Iranian hacker says certificate attack retribution for Stuxnet worm

A lone Iranian hacker who has claimed responsibility for stealing digital certificates used for online transactions says it was revenge for the U.S. and Israel creating a computer worm which targeted Iran’s nuclear facilities.

Last week, the U.S.-based security certificate issuing authority Comodo admitted someone had broken into their systems and that the hacker(s) created fake security certificates for logon websites including Hotmail, Gmail, the internet phone service Skype and for Yahoo Mail.

In a posting on Pastebin.com, the individual, who calls himself ComodoHacker and claims to be a 21-year-old Iranian, said the act was revenge for the Stuxnet virus used by the United States of America and Israel to infect Iran’s nuclear processing facilities including the Russian-built Bushehr nuclear power plant.

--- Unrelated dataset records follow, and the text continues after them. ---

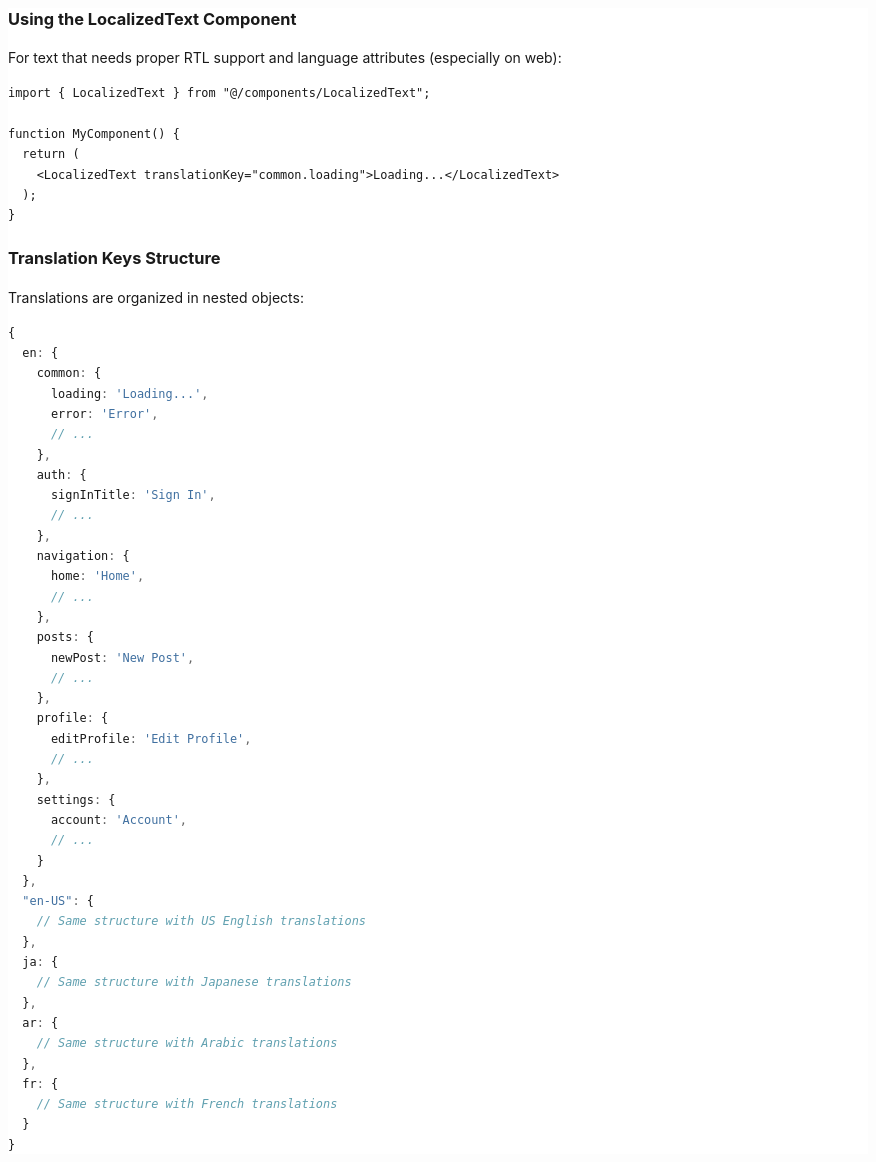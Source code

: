 ### Using the LocalizedText Component

For text that needs proper RTL support and language attributes (especially on web):

```tsx
import { LocalizedText } from "@/components/LocalizedText";

function MyComponent() {
  return (
    <LocalizedText translationKey="common.loading">Loading...</LocalizedText>
  );
}
```

### Translation Keys Structure

Translations are organized in nested objects:

```typescript
{
  en: {
    common: {
      loading: 'Loading...',
      error: 'Error',
      // ...
    },
    auth: {
      signInTitle: 'Sign In',
      // ...
    },
    navigation: {
      home: 'Home',
      // ...
    },
    posts: {
      newPost: 'New Post',
      // ...
    },
    profile: {
      editProfile: 'Edit Profile',
      // ...
    },
    settings: {
      account: 'Account',
      // ...
    }
  },
  "en-US": {
    // Same structure with US English translations
  },
  ja: {
    // Same structure with Japanese translations
  },
  ar: {
    // Same structure with Arabic translations
  },
  fr: {
    // Same structure with French translations
  }
}
```
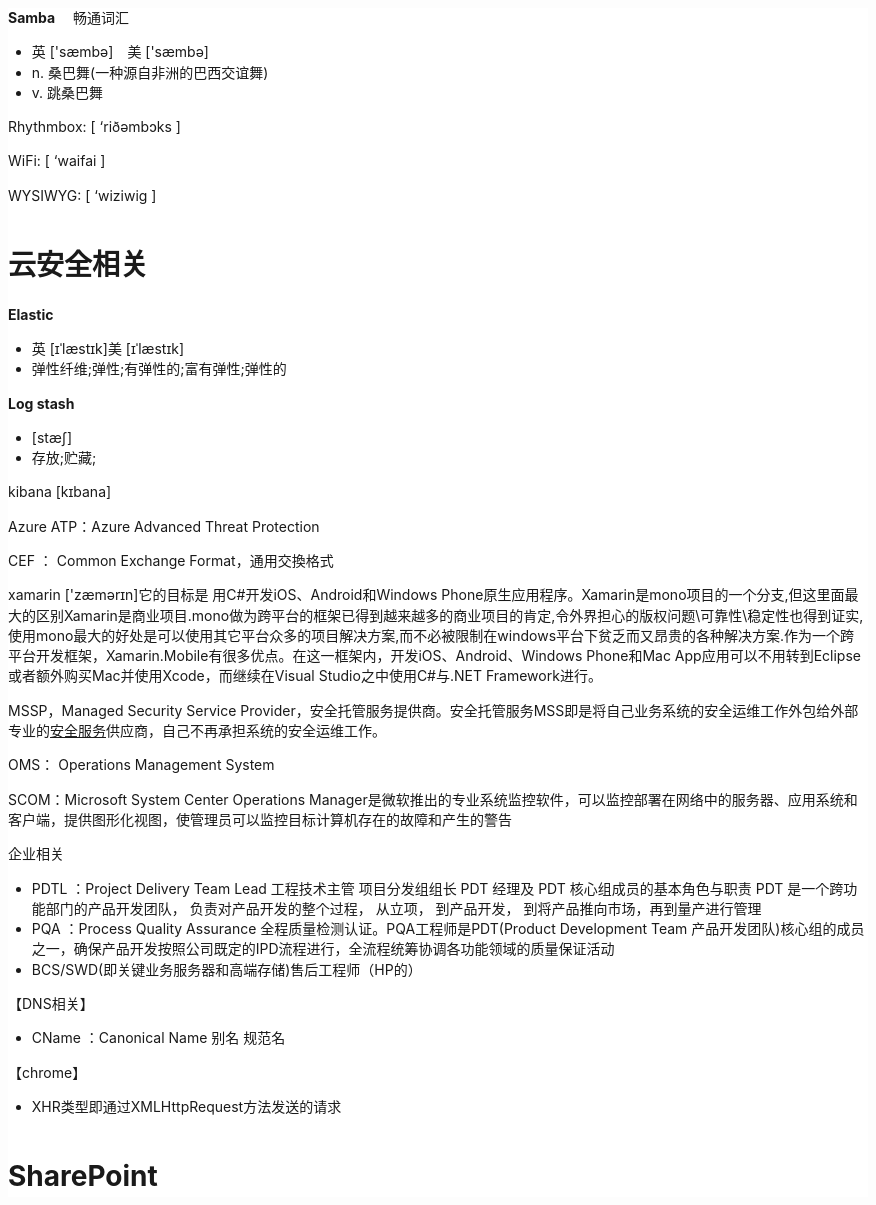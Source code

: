 **Samba**　 畅通词汇
- 英 \['sæmbə\]　美 \['sæmbə\]
- n. 桑巴舞(一种源自非洲的巴西交谊舞)
- v. 跳桑巴舞

Rhythmbox: \[ ‘riðəmbɔks \]

WiFi: \[ ‘waifai \]

WYSIWYG: \[ ‘wiziwig \]

# 云安全相关

**Elastic**
- 英 \[ɪˈlæstɪk\]美 \[ɪˈlæstɪk\]
- 弹性纤维;弹性;有弹性的;富有弹性;弹性的

**Log stash**
- \[stæʃ\]
- 存放;贮藏;

kibana \[kɪbana\]

Azure ATP：Azure Advanced Threat Protection

CEF ： Common Exchange Format，通用交換格式

xamarin \['zæmərɪn\]它的目标是 用C#开发iOS、Android和Windows Phone原生应用程序。Xamarin是mono项目的一个分支,但这里面最大的区别Xamarin是商业项目.mono做为跨平台的框架已得到越来越多的商业项目的肯定,令外界担心的版权问题\\可靠性\\稳定性也得到证实,使用mono最大的好处是可以使用其它平台众多的项目解决方案,而不必被限制在windows平台下贫乏而又昂贵的各种解决方案.作为一个跨平台开发框架，Xamarin.Mobile有很多优点。在这一框架内，开发iOS、Android、Windows Phone和Mac App应用可以不用转到Eclipse 或者额外购买Mac并使用Xcode，而继续在Visual Studio之中使用C#与.NET Framework进行。

MSSP，Managed Security Service Provider，安全托管服务提供商。安全托管服务MSS即是将自己业务系统的安全运维工作外包给外部专业的[安全服务](https://baike.baidu.com/item/%E5%AE%89%E5%85%A8%E6%9C%8D%E5%8A%A1)供应商，自己不再承担系统的安全运维工作。

OMS： Operations Management System

SCOM：Microsoft System Center Operations Manager是微软推出的专业系统监控软件，可以监控部署在网络中的服务器、应用系统和客户端，提供图形化视图，使管理员可以监控目标计算机存在的故障和产生的警告

企业相关

- PDTL ：Project Delivery Team Lead 工程技术主管 项目分发组组长 PDT 经理及 PDT 核心组成员的基本角色与职责 PDT 是一个跨功能部门的产品开发团队， 负责对产品开发的整个过程， 从立项， 到产品开发， 到将产品推向市场，再到量产进行管理
- PQA ：Process Quality Assurance 全程质量检测认证。PQA工程师是PDT(Product Development Team 产品开发团队)核心组的成员之一，确保产品开发按照公司既定的IPD流程进行，全流程统筹协调各功能领域的质量保证活动
- BCS/SWD(即关键业务服务器和高端存储)售后工程师（HP的）

【DNS相关】

- CName ：Canonical Name 别名 规范名

【chrome】

- XHR类型即通过XMLHttpRequest方法发送的请求

# SharePoint
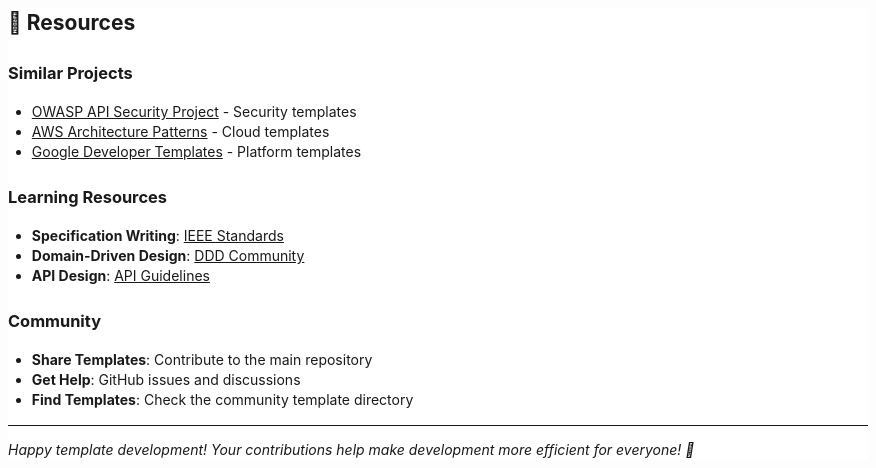 
## 🎉 Resources

### Similar Projects
- [OWASP API Security Project](https://owasp.org/API-Security/) - Security templates
- [AWS Architecture Patterns](https://aws.amazon.com/architecture/) - Cloud templates
- [Google Developer Templates](https://developers.google.com/) - Platform templates

### Learning Resources
- **Specification Writing**: [IEEE Standards](https://www.ieee.org/)
- **Domain-Driven Design**: [DDD Community](https://dddcommunity.org/)
- **API Design**: [API Guidelines](https://apiguide.readthedocs.io/)

### Community
- **Share Templates**: Contribute to the main repository
- **Get Help**: GitHub issues and discussions
- **Find Templates**: Check the community template directory

---

*Happy template development! Your contributions help make development more efficient for everyone! 🚀*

The hacker posted detailed information about the attack and claimed he had “no relation to the Iranian Cyber Army” but was in fact “a single hacker with [the] experience of 1,000 hackers.”

Experts however were critical of the claim.

“Do we really believe that a lone hacker gets into a CA [certificate authority], can generate any certificate he wants?” said Mikko Hypponen, a security expert at F-Secure, writing on his Twitter micro blog.

He said the hacker’s posts “look convincing,” but added that “whether they were posted by a 21-year-old lone gunman or the Iranian Government PR department, I don’t know.”